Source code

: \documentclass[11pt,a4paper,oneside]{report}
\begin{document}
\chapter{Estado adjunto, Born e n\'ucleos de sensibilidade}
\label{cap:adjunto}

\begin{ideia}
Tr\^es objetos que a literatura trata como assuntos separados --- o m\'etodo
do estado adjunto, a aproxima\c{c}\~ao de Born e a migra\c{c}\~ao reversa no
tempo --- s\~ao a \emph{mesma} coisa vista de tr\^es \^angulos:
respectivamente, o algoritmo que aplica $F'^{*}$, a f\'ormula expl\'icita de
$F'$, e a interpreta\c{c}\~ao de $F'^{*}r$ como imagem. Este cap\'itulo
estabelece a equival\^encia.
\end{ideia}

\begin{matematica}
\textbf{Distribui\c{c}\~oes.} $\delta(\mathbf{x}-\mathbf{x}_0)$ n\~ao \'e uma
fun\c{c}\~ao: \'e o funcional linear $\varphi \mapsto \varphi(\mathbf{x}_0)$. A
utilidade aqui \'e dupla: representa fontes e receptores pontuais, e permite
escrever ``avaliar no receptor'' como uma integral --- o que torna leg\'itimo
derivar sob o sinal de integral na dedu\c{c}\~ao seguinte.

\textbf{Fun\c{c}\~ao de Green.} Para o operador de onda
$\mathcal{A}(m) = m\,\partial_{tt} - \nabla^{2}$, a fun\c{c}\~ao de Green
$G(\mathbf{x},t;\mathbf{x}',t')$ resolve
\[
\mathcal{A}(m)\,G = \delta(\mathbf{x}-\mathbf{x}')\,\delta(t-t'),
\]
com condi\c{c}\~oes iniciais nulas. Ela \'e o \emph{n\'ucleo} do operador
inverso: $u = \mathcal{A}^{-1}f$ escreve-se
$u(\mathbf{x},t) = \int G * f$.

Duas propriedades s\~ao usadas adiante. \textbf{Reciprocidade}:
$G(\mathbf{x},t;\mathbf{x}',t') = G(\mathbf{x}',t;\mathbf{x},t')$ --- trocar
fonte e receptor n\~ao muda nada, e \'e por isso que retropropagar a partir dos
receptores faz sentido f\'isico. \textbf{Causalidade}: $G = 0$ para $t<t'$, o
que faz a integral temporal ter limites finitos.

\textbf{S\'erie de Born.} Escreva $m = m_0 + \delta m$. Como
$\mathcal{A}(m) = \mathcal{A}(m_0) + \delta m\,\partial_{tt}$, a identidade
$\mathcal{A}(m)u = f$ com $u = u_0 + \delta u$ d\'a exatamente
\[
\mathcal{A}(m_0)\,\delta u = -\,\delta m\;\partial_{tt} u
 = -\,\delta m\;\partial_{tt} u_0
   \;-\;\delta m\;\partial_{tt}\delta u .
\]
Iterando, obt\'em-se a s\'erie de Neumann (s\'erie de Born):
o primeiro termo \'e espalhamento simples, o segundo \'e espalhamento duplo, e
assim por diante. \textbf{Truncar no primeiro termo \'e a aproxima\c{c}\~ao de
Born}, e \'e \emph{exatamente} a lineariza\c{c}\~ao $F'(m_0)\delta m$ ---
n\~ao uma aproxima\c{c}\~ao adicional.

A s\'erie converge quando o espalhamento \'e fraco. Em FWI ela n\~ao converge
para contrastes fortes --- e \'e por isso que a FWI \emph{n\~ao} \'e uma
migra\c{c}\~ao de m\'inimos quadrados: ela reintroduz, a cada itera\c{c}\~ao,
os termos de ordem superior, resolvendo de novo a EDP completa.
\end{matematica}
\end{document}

--

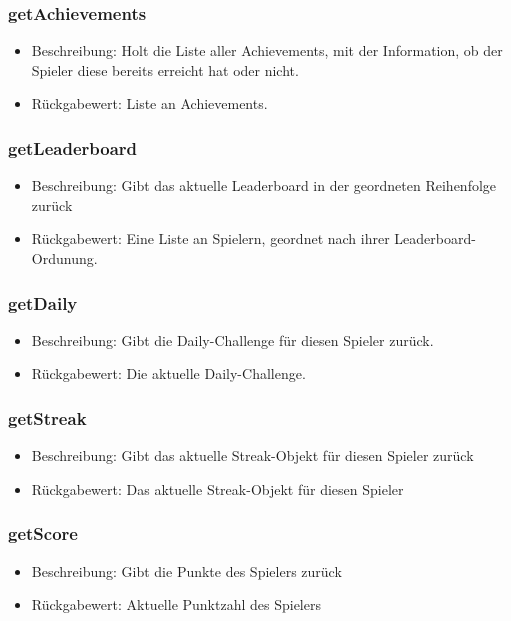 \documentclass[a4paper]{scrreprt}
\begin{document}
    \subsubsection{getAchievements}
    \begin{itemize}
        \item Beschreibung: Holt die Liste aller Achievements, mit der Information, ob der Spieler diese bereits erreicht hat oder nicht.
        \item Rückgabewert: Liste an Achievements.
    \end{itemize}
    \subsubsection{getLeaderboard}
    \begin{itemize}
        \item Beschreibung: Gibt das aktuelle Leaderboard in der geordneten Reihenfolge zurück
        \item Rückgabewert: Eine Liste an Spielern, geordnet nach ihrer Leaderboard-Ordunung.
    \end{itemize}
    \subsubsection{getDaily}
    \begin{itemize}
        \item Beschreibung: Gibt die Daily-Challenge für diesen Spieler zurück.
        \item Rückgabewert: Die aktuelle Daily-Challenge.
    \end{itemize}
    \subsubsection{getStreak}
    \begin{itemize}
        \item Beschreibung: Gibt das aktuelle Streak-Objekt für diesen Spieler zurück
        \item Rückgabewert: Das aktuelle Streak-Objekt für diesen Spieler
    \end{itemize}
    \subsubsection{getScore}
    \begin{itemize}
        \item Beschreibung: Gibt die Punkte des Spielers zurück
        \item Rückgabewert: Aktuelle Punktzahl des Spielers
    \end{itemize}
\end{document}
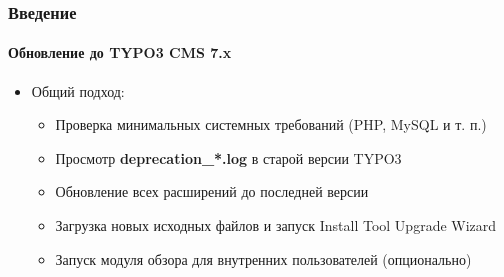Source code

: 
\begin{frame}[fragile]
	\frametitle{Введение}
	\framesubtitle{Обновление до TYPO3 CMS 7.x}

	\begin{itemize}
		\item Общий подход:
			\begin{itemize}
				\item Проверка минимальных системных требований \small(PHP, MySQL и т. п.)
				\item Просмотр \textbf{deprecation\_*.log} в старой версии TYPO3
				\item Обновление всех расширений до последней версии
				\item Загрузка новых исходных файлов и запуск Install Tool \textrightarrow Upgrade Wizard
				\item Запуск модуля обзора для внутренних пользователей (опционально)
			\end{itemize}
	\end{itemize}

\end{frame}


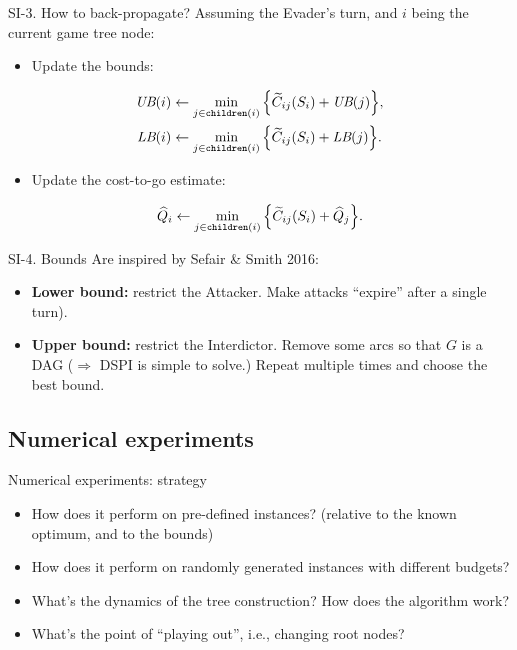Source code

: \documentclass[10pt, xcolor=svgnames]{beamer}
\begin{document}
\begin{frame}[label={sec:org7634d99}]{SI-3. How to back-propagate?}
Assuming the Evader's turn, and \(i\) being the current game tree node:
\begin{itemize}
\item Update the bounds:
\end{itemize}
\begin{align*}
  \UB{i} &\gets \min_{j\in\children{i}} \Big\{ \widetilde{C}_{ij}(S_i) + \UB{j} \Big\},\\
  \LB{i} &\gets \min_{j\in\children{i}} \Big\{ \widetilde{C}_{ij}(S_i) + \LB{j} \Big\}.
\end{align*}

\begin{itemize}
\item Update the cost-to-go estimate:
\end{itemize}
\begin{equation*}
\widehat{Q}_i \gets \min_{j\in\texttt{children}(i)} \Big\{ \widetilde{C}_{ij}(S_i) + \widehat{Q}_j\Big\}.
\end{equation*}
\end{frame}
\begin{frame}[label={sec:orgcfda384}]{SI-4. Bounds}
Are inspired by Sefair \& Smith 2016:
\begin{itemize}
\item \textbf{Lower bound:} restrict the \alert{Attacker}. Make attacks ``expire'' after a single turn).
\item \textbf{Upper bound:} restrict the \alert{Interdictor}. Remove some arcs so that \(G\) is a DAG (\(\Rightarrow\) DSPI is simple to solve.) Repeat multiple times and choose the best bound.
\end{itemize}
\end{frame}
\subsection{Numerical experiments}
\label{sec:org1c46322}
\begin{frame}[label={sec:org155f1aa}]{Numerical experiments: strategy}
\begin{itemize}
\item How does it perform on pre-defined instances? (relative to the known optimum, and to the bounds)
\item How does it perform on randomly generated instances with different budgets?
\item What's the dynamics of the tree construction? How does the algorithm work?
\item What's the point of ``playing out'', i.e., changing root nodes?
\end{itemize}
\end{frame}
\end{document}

# [WORK INSTRUCTIONS]
Take each line of the material that contains the word "integral" and list it.

# [TASK ANSWER]
escrever ``avaliar no receptor'' como uma integral --- o que torna leg\'itimo
derivar sob o sinal de integral na dedu\c{c}\~ao seguinte.
que faz a integral temporal ter limites finitos.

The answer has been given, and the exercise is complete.